Поднявшись на ноги и скатав снежок, воровка молча перекинула его в сад – точно так же, как она кидала камушки в сад родительского дома Нежаны. Песня оборвалась, и тишина обрушилась на Цветанку ледяным перезвоном. В скрипе лёгких шагов по снегу слышалось взволнованное изумление, а в быстром, бурном дыхании – немой вопрос. Запах яблочного лета и вишни в меду проник в трещинку на сердце сладким дурманом из прошлого…
– Кто там? – прозвенело за забором, и Цветанка, пошатнувшись, с закрытыми глазами вслушивалась в каждый перелив знакомого голоса. Солнечные зайчики, мельтешившие сквозь шатёр из вишняка, острое писало в девчоночьих пальцах и буквы на берёсте…

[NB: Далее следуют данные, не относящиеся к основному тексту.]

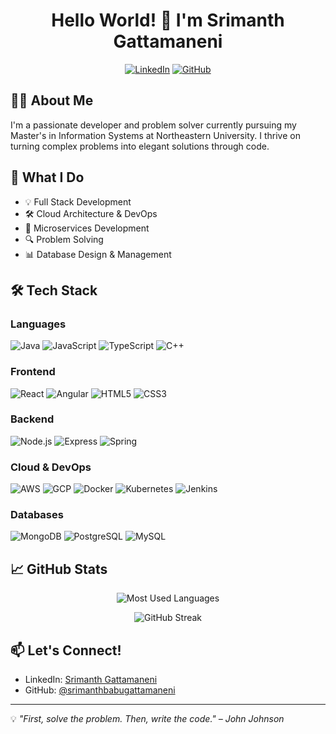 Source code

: <h1 align="center">Hello World! 👋 I'm Srimanth Gattamaneni</h1>

<p align="center">
  <a href="https://linkedin.com/in/srimanth-gattamaneni"><img src="https://img.shields.io/badge/LinkedIn-Connect-blue?style=flat-square&logo=linkedin" alt="LinkedIn"></a>
  <a href="https://github.com/srimanthbabugattamaneni"><img src="https://img.shields.io/github/followers/srimanthbabugattamaneni?label=Follow&style=social" alt="GitHub"></a>
</p>

## 👨‍💻 About Me

I'm a passionate developer and problem solver currently pursuing my Master's in Information Systems at Northeastern University. I thrive on turning complex problems into elegant solutions through code.

## 🚀 What I Do

- 💡 Full Stack Development
- 🛠️ Cloud Architecture & DevOps
- 🔄 Microservices Development
- 🔍 Problem Solving
- 📊 Database Design & Management

## 🛠️ Tech Stack

### Languages
![Java](https://img.shields.io/badge/-Java-007396?style=flat-square&logo=java)
![JavaScript](https://img.shields.io/badge/-JavaScript-F7DF1E?style=flat-square&logo=javascript&logoColor=black)
![TypeScript](https://img.shields.io/badge/-TypeScript-3178C6?style=flat-square&logo=typescript&logoColor=white)
![C++](https://img.shields.io/badge/-C++-00599C?style=flat-square&logo=c%2B%2B)

### Frontend
![React](https://img.shields.io/badge/-React-61DAFB?style=flat-square&logo=react&logoColor=black)
![Angular](https://img.shields.io/badge/-Angular-DD0031?style=flat-square&logo=angular)
![HTML5](https://img.shields.io/badge/-HTML5-E34F26?style=flat-square&logo=html5&logoColor=white)
![CSS3](https://img.shields.io/badge/-CSS3-1572B6?style=flat-square&logo=css3)

### Backend
![Node.js](https://img.shields.io/badge/-Node.js-339933?style=flat-square&logo=node.js&logoColor=white)
![Express](https://img.shields.io/badge/-Express-000000?style=flat-square&logo=express)
![Spring](https://img.shields.io/badge/-Spring-6DB33F?style=flat-square&logo=spring&logoColor=white)

### Cloud & DevOps
![AWS](https://img.shields.io/badge/-AWS-232F3E?style=flat-square&logo=amazon-aws)
![GCP](https://img.shields.io/badge/-GCP-4285F4?style=flat-square&logo=google-cloud&logoColor=white)
![Docker](https://img.shields.io/badge/-Docker-2496ED?style=flat-square&logo=docker&logoColor=white)
![Kubernetes](https://img.shields.io/badge/-Kubernetes-326CE5?style=flat-square&logo=kubernetes&logoColor=white)
![Jenkins](https://img.shields.io/badge/-Jenkins-D24939?style=flat-square&logo=jenkins&logoColor=white)

### Databases
![MongoDB](https://img.shields.io/badge/-MongoDB-47A248?style=flat-square&logo=mongodb&logoColor=white)
![PostgreSQL](https://img.shields.io/badge/-PostgreSQL-336791?style=flat-square&logo=postgresql&logoColor=white)
![MySQL](https://img.shields.io/badge/-MySQL-4479A1?style=flat-square&logo=mysql&logoColor=white)

## 📈 GitHub Stats

<p align="center">
  <img src="https://github-readme-stats.vercel.app/api/top-langs?username=srimanthbabugattamaneni&show_icons=true&locale=en&layout=compact&theme=dark" alt="Most Used Languages" />
</p>

<p align="center">
  <img src="https://github-readme-streak-stats.herokuapp.com/?user=srimanthbabugattamaneni&theme=dark" alt="GitHub Streak" />
</p>

## 📫 Let's Connect!

- LinkedIn: [Srimanth Gattamaneni](https://linkedin.com/in/srimanth-gattamaneni)
- GitHub: [@srimanthbabugattamaneni](https://github.com/srimanthbabugattamaneni)

---

💡 *"First, solve the problem. Then, write the code." – John Johnson*

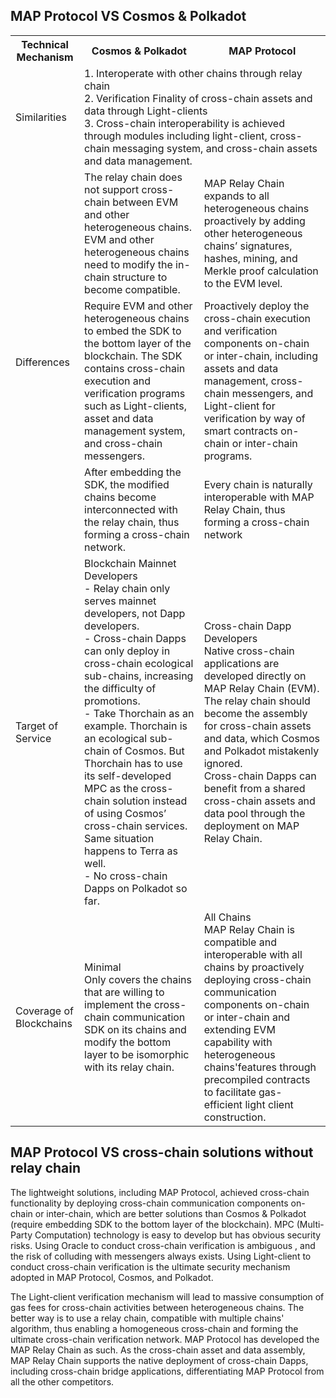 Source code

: ## MAP Protocol VS Cosmos & Polkadot

<table>
    <tr>
        <th>Technical Mechanism</th>
        <th>Cosmos & Polkadot</th>
        <th>MAP Protocol</th>
    </tr>
    <tr>
        <td>Similarities</td>
        <td colspan="2">
            1. Interoperate with other chains through relay chain<br/>
            2. Verification Finality of cross-chain assets and data through Light-clients<br/>
            3. Cross-chain interoperability is achieved through modules including light-client, cross-chain messaging system, and cross-chain assets and data management.
        </td>
    </tr>
    <tr>
        <td rowspan="3">Differences</td>
        <td>
            The relay chain does not support cross-chain between EVM and other heterogeneous chains. EVM and other heterogeneous chains need to modify the in-chain structure to become compatible.
        </td>
        <td>
            MAP Relay Chain expands to all heterogeneous chains proactively by adding other heterogeneous chains’ signatures, hashes, mining, and Merkle proof calculation to the EVM level.
        </td>
    </tr>
    <tr>
        <td>
            Require EVM and other heterogeneous chains to embed the SDK to the bottom layer of the blockchain. The SDK contains cross-chain execution and verification programs such as Light-clients, asset and data management system, and cross-chain messengers.
        </td>
        <td>
            Proactively deploy the cross-chain execution and verification components on-chain or inter-chain, including assets and data management, cross-chain messengers, and Light-client for verification by way of smart contracts on-chain or inter-chain programs.
        </td>
    </tr>
    <tr>
        <td>
            After embedding the SDK, the modified chains become interconnected with the relay chain, thus forming a cross-chain network.
        </td>
        <td>
            Every chain is naturally interoperable with MAP Relay Chain, thus forming a cross-chain network
        </td>
    </tr>
    <tr>
        <td>Target of Service</td>
        <td>
            Blockchain Mainnet Developers<br/>
            - Relay chain only serves mainnet developers, not Dapp developers.<br/>
            - Cross-chain Dapps can only deploy in cross-chain ecological sub-chains, increasing the difficulty of promotions. <br/> 
            - Take Thorchain as an example. Thorchain is an ecological sub-chain of Cosmos. But Thorchain has to use its self-developed MPC as the cross-chain solution instead of using Cosmos’ cross-chain services. Same situation happens to Terra as well.<br/>
            - No cross-chain Dapps on Polkadot so far.
        </td>
        <td>
            Cross-chain Dapp Developers<br/>
            Native cross-chain applications are developed directly on MAP Relay Chain (EVM).<br/>
            The relay chain should become the assembly for cross-chain assets and data, which Cosmos and Polkadot mistakenly ignored. <br/> 
            Cross-chain Dapps can benefit from a shared cross-chain assets and data pool through the deployment on MAP Relay Chain.
        </td>
    </tr>
    <tr>
        <td>Coverage of Blockchains</td>
        <td>
            Minimal<br/>
            Only covers the chains that are willing to implement the cross-chain communication SDK on its chains and modify the bottom layer to be isomorphic with its relay chain.
        </td>
        <td>
            All Chains<br/>
            MAP Relay Chain is compatible and interoperable with all chains by proactively deploying cross-chain communication components on-chain or inter-chain and extending EVM capability with heterogeneous chains'features  through precompiled contracts to facilitate gas-efficient light client construction.
        </td>
    </tr>
</table>

## MAP Protocol VS cross-chain solutions without relay chain

The lightweight solutions, including MAP Protocol, achieved cross-chain functionality by deploying cross-chain communication components on-chain or inter-chain, which are better solutions than Cosmos & Polkadot (require embedding SDK to the bottom layer of the blockchain). MPC (Multi-Party Computation) technology is easy to develop but has obvious security risks. Using Oracle to conduct cross-chain verification is ambiguous , and the risk of colluding with messengers always exists. Using Light-client to conduct cross-chain verification is the ultimate security mechanism adopted in MAP Protocol, Cosmos, and Polkadot.

The Light-client verification mechanism will lead to massive consumption of gas fees for cross-chain activities between heterogeneous chains. The better way is to use a relay chain, compatible with multiple chains' algorithm, thus enabling a homogeneous cross-chain and forming the ultimate cross-chain verification network. MAP Protocol has developed the MAP Relay Chain as such. As the cross-chain asset and data assembly, MAP Relay Chain supports the native deployment of cross-chain Dapps, including cross-chain bridge applications,  differentiating MAP Protocol from all the other competitors.

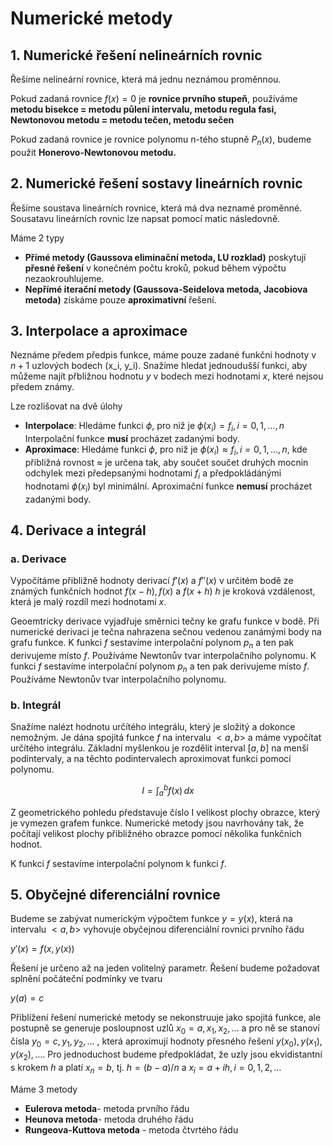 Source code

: # Numerické metody

## 1. Numerické řešení nelineárních rovnic

Řešíme nelineární rovnice, která má jednu neznámou proměnnou.

Pokud zadaná rovnice $f(x)=0$ je **rovnice prvního stupeň**, používáme **metodu bisekce = metodu půlení intervalu, metodu regula fasi, Newtonovou metodu = metodu tečen, metodu sečen**

Pokud zadaná rovnice je rovnice polynomu n-tého stupně $P_n(x)$, budeme použit **Honerovo-Newtonovou metodu.**

## 2. Numerické řešení sostavy lineárních rovnic

Řešíme soustava lineárních rovnice, která má dva neznamé proměnné. Sousatavu lineárních rovnic lze napsat pomocí matic následovně.

Máme 2 typy
- **Přímé metody (Gaussova eliminační metoda, LU rozklad)** poskytují **přesné řešení** v konečném počtu kroků, pokud během výpočtu nezaokrouhlujeme.
- **Nepřímé iterační metody (Gaussova-Seidelova metoda, Jacobiova metoda)** získáme pouze **aproximativní** řešení.


## 3. Interpolace a aproximace

Neznáme předem předpis funkce, máme pouze zadané funkční hodnoty v $n+1$ uzlových bodech (x_i, y_i). Snažíme hledat jednoudušší funkci, aby můžeme najít přbližnou hodnotu $y$ v bodech mezi hodnotami $x$, které nejsou předem známy.

Lze rozlišovat na dvě úlohy
- **Interpolace**: Hledáme funkci $\phi$, pro niž je $\phi(x_i) = f_i, i = 0, 1, \dots, n$ Interpolační funkce **musí** procházet zadanými body.
- **Aproximace**: Hledáme funkci $\phi$, pro niž je $\phi(x_i) \approx f_i, i = 0, 1, \dots, n$, kde přibližná rovnost $\approx$ je určena tak, aby součet součet druhých mocnin odchylek mezi předepsanými hodnotami $f_i$ a předpokládánými hodnotami $\phi(x_i)$ byl minimální. Aproximační funkce **nemusí** procházet zadanými body.

## 4. Derivace a integrál

### a. Derivace
Vypočítáme přibližně hodnoty derivací $f'(x)$ a $f'' (x)$ v určitém bodě ze známých funkčních hodnot $f(x-h),f(x)$ a $f(x+h)$
$h$ je kroková vzdálenost, která je malý rozdíl mezi hodnotami $x$.

Geoemtricky derivace vyjadřuje směrnici tečny ke grafu funkce v bodě. Při numerické derivaci je tečna nahrazena sečnou vedenou zanámými body na grafu funkce. K funkci $f$ sestavíme interpolační polynom $p_n$ a ten pak derivujeme místo $f$. Používáme Newtonův tvar interpolačního polynomu. K funkci $f$ sestavíme interpolační polynom $p_n$ a ten pak derivujeme místo $f$. Používáme Newtonův tvar interpolačního polynomu.

### b. Integrál
Snažíme nalézt hodnotu určítého integrálu, který je složitý a dokonce nemožným. Je dána spojitá funkce $f$ na intervalu $<a,b>$ a máme vypočítat určítého integrálu. Základní myšlenkou je rozdělit interval $[a,b]$ na menší podintervaly, a na těchto podintervalech aproximovat funkci pomocí polynomu.

$$
I = \int_a^b f(x) \, dx
$$

Z geometrického pohledu představuje číslo I velikost plochy obrazce, který je vymezen grafem funkce. Numerické metody jsou navrhovány tak, že počítají velikost plochy přibližného obrazce pomocí několika funkčních hodnot. 

K funkci $f$ sestavíme interpolační polynom k funkci $f$.

## 5. Obyčejné diferenciální rovnice

Budeme se zabývat numerickým výpočtem funkce $y=y(x)$, která na intervalu $<a,b>$ vyhovuje obyčejnou diferenciální rovnici prvního řádu

$y' (x)=f(x,y(x))$

Řešení je určeno až na jeden volitelný parametr. Řešení budeme požadovat splnění počáteční podmínky ve tvaru

$y(a)=c$

Přiblížení řešení numerické metody se nekonstruuje jako spojitá funkce, ale postupně se generuje posloupnost uzlů $x_0=a,x_1,x_2,…$ a pro ně se stanoví čísla $y_0=c,y_1,y_2,…$ , která aproximují hodnoty přesného řešení $y(x_0 ),y(x_1 ),y(x_2 ),….$ Pro jednoduchost budeme předpokládat, že uzly jsou ekvidistantní s krokem $h$ a platí $x_n=b$, tj. $h=(b-a)/n$ a $x_i=a+ih, i=0,1,2,…$

Máme 3 metody 

- **Eulerova metoda**- metoda prvního řádu
- **Heunova metoda**- metoda druhého řádu
- **Rungeova-Kuttova metoda** - metoda čtvrtého řádu

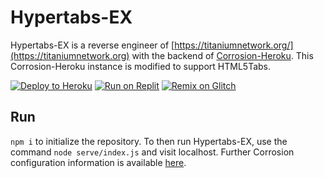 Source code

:# Hypertabs-EX
Hypertabs-EX is a reverse engineer of [https://titaniumnetwork.org/](https://titaniumnetwork.org) with the backend of [Corrosion-Heroku](https://github.com/BinBashBanana/Corrosion-Heroku). This Corrosion-Heroku instance is modified to support HTML5Tabs.

[![Deploy to Heroku](https://raw.githubusercontent.com/BinBashBanana/deploy-buttons/master/buttons/remade/heroku.svg)](https://heroku.com/deploy/?template=https://github.com/BinBashBanana/Hypertabs-EX-Heroku)
[![Run on Replit](https://raw.githubusercontent.com/BinBashBanana/deploy-buttons/master/buttons/remade/replit.svg)](https://replit.com/github/BinBashBanana/Hypertabs-EX-Heroku)
[![Remix on Glitch](https://raw.githubusercontent.com/BinBashBanana/deploy-buttons/master/buttons/remade/glitch.svg)](https://glitch.com/edit/#!/import/github/BinBashBanana/Hypertabs-EX-Heroku)

## Run
`npm i` to initialize the repository. To then run Hypertabs-EX, use the command `node serve/index.js` and visit localhost. Further Corrosion configuration information is available [here](https://github.com/titaniumnetwork-dev/Corrosion).
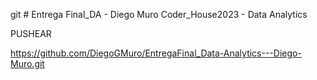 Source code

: git # Entrega Final_DA - Diego Muro
Coder_House2023 - Data Analytics

PUSHEAR

https://github.com/DiegoGMuro/EntregaFinal_Data-Analytics---Diego-Muro.git

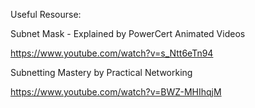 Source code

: Useful Resourse:

Subnet Mask - Explained by PowerCert Animated Videos

https://www.youtube.com/watch?v=s_Ntt6eTn94

Subnetting Mastery by Practical Networking

https://www.youtube.com/watch?v=BWZ-MHIhqjM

– Нежана, – приглушённо и хрипло позвала воровка. Нет, она не могла обознаться, ошибка насмерть пронзила бы ей грудь острой сосулькой боли. – Нежанушка, ты ли это там?
Вечерняя тишина торжественным, сиреневато-синим недосягаемым куполом воздвиглась над обеими – Цветанкой, дышавшей с внешней стороны забора, и той, чьё прерывистое, по-девичьи лёгкое дыхание она своим острым слухом улавливала по другую сторону высокой ограды. Приложив обе ладони к забору, воровка чувствовала ими всё – даже, как ей чудилось, быстрое биение сердца той, чьи вишнёво-карие глаза смотрели на неё из облачных далей и успокаивали всякий раз, когда становилось тяжело. Подняв лицо к темнеющему зимнему небосводу, она снова позвала:
– Нежана… Это я, Заяц. Ты пришла ко мне во сне, лишила меня покоя… Я вернулся в Гудок, чтобы найти тебя… Чтобы узнать, как ты. Жива ли, здорова ли… Ты помнишь меня?
За забором послышался всхлип.
– Зайчик…
Ошарашенная и счастливая Цветанка немо стояла, слушая, как её первая любовь плакала. В бурном потоке этих всхлипов дышала солоновато-сладкая радость и схваченная дуновением зимы вишнёвая тоска, и Цветанка поняла: её вопрос «помнишь меня?» был излишним. Разве так могла плакать женщина, которая забыла?